[Study material]

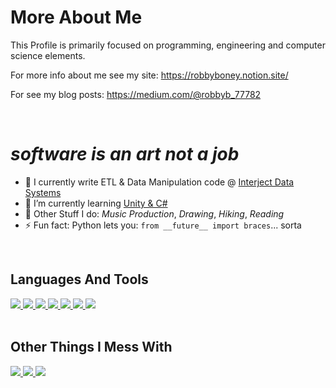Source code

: # More About Me
This Profile is primarily focused on programming, engineering and computer science elements. 

For more info about me see my site:
https://robbyboney.notion.site/

For see my blog posts:
https://medium.com/@robbyb_77782

<br>

# _software is an art not a job_ 

- 🐍 I currently write ETL & Data Manipulation code @ [Interject Data Systems](http://gointerject.com/)
- 🌱 I’m currently learning [Unity & C#](https://unity.com/)
- 🌟 Other Stuff I do: _Music Production_, _Drawing_, _Hiking_, _Reading_
- ⚡ Fun fact: Python lets you: `from __future__ import braces`... sorta

<br>


## Languages And Tools

<a href="https://www.python.org/">
    <img src="https://img.shields.io/badge/Python-black?color=black&style=for-the-badge&logo=Python"/>
</a>
<a href="https://git-scm.com/">
    <img src="https://img.shields.io/badge/Git-black?color=black&style=for-the-badge&logo=Git"/>
</a>
<a href="https://www.gitlab.com/">
    <img src="https://img.shields.io/badge/Gitlab-black?color=black&style=for-the-badge&logo=Gitlab"/>
</a>
<a href="https://www.rust-lang.org/">
    <img src="https://img.shields.io/badge/Rust-black?color=black&style=for-the-badge&logo=Rust"/>
</a>
<a href="https://www.rust-lang.org/">
    <img src="https://img.shields.io/badge/VSCode-black?style=for-the-badge&logo=Visual-Studio-Code&logoColor=blue"/>
</a>
<a href="https://www.rust-lang.org/">
    <img src="https://img.shields.io/badge/Jupyter-black?style=for-the-badge&logo=Jupyter"/>
</a>
<a href="https://www.rust-lang.org/">
    <img src="https://img.shields.io/badge/Pytest-black?style=for-the-badge&logo=Python&logoColor=blue"/>
</a>

<br>
<br>

## Other Things I Mess With

<a href="https://www.blender.org/">
    <img src="https://img.shields.io/badge/Blender-black?color=black&style=for-the-badge&logo=Blender"/>
</a>
<a href="https://www.gatsbyjs.org/">
    <img src="https://img.shields.io/badge/Gatsby-black?color=black&style=for-the-badge&logo=Gatsby"/>
</a>
<a href="https://vuejs.org/">
    <img src="https://img.shields.io/badge/Vue.js-black?color=black&style=for-the-badge&logo=Vue.js"/>
</a>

[/Study material]

### What is expected
The response consists of the lines above that contain "href".

### Result of the task
<a href="https://www.python.org/">
<a href="https://git-scm.com/">
<a href="https://www.gitlab.com/">
<a href="https://www.rust-lang.org/">
<a href="https://www.rust-lang.org/">
<a href="https://www.rust-lang.org/">
<a href="https://www.rust-lang.org/">
<a href="https://www.blender.org/">
<a href="https://www.gatsbyjs.org/">
<a href="https://vuejs.org/">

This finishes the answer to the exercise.